This is the second time this year that reactors at Torness in East Lothian have been forced to close because of excessive seaweed. In 2011 it was closed by a swarm of jellyfish.
Reactors need large amounts of water in order to keep them cool, and to prevent them from overheating. Seawater for cooling at Torness is filtered, but when the filters get clogged, reactors have to be shut down as a safety precaution.
The station’s operator, EDF Energy, has said that one of the two 640-megawatt reactors at Torness was shut down in the early hours of this morning. It is expected to remain down for the next seven days.
“We took reactor 2 offline at 02:20 this morning (21 November) due to increased seaweed ingress as a result of the weather conditions in the area,” said the nuclear station’s director, Paul Winkle.
“We are aware that at certain times of year with particular weather conditions in this part of the Forth Estuary, seaweed volumes can increase and enter the station’s cooling water intake system.”
He blamed the blockage on “a high swell and high winds”, saying that large amounts of seaweed were blown into the plant’s intake filters by strong northerly winds. “Seaweed ingress does impact on our electricity generation and we are carrying out work to improve the plant's capability to generate through periods of adverse weather,” he said.
Torness staff were trained to respond to this situation by taking reactors offline if necessary, he said. “In addition, the many-layered safety systems monitor conditions like this and the plant’s inbuilt mechanisms will take the unit offline automatically.”
In a letter to members of the local liaison committee, Winkle stressed that there was “optimum safety at all times”. He added: “Cooling to the reactors was maintained at all times and there were no health or environmental impacts.”
EDF Energy was criticised by the government’s nuclear safety inspectors over a seaweed blockage that closed down a Torness reactor in 2010. Inspectors identified “a number of areas where further enhancement may be possible” in the safety arrangements for dealing with seaweed.
“This latest loss of power at Torness just underlines how unreliable nuclear power is,” said Chas Booth, the green councillor for Leith and a member of the Torness local liaison committee.

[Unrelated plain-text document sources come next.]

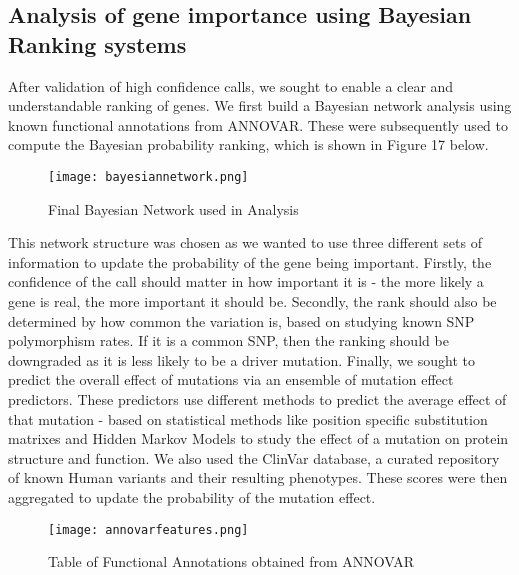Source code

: \documentclass{article}
\begin{document}
\subsection{Analysis of gene importance using Bayesian Ranking systems}
After validation of high confidence calls, we sought to enable a clear and understandable ranking of genes. We first build a Bayesian network analysis using known functional annotations from ANNOVAR. These were subsequently used to compute the Bayesian probability ranking, which is shown in Figure 17 below.


\begin{figure}[H]
\texttt{[image: bayesiannetwork.png]}
\caption{Final Bayesian Network used in Analysis}
\centering
\end{figure}

This network structure was chosen as we wanted to use three different sets of information to update the probability of the gene being important. Firstly, the confidence of the call should matter in how important it is - the more likely a gene is real, the more important it should be. Secondly, the rank should also be determined by how common the variation is, based on studying known SNP polymorphism rates. If it is a common SNP, then the ranking should be downgraded as it is less likely to be a driver mutation. Finally, we sought to predict the overall effect of mutations via an ensemble of mutation effect predictors. These predictors use different methods to predict the average effect of that mutation - based on statistical methods like position specific substitution matrixes and Hidden Markov Models to study the effect of a mutation on protein structure and function. We also used the ClinVar database, a curated repository of known Human variants and their resulting phenotypes. These scores were then aggregated to update the probability of the mutation effect.

\begin{figure}[H]
\caption{Table of Functional Annotations obtained from ANNOVAR}
\texttt{[image: annovarfeatures.png]}
\centering
\end{figure}
\end{document}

“One week it’s seaweed, the next it’s jellyfish – each time it’s a different excuse. It’s absolutely clear that we can’t depend on expensive and unreliable nuclear power to keep the lights on - we need sustained investment in energy saving and renewables instead.”
Although the UK government is pressing ahead with a new nuclear power programme, the Scottish government in Edinburgh is opposed to the building of any more nuclear power stations.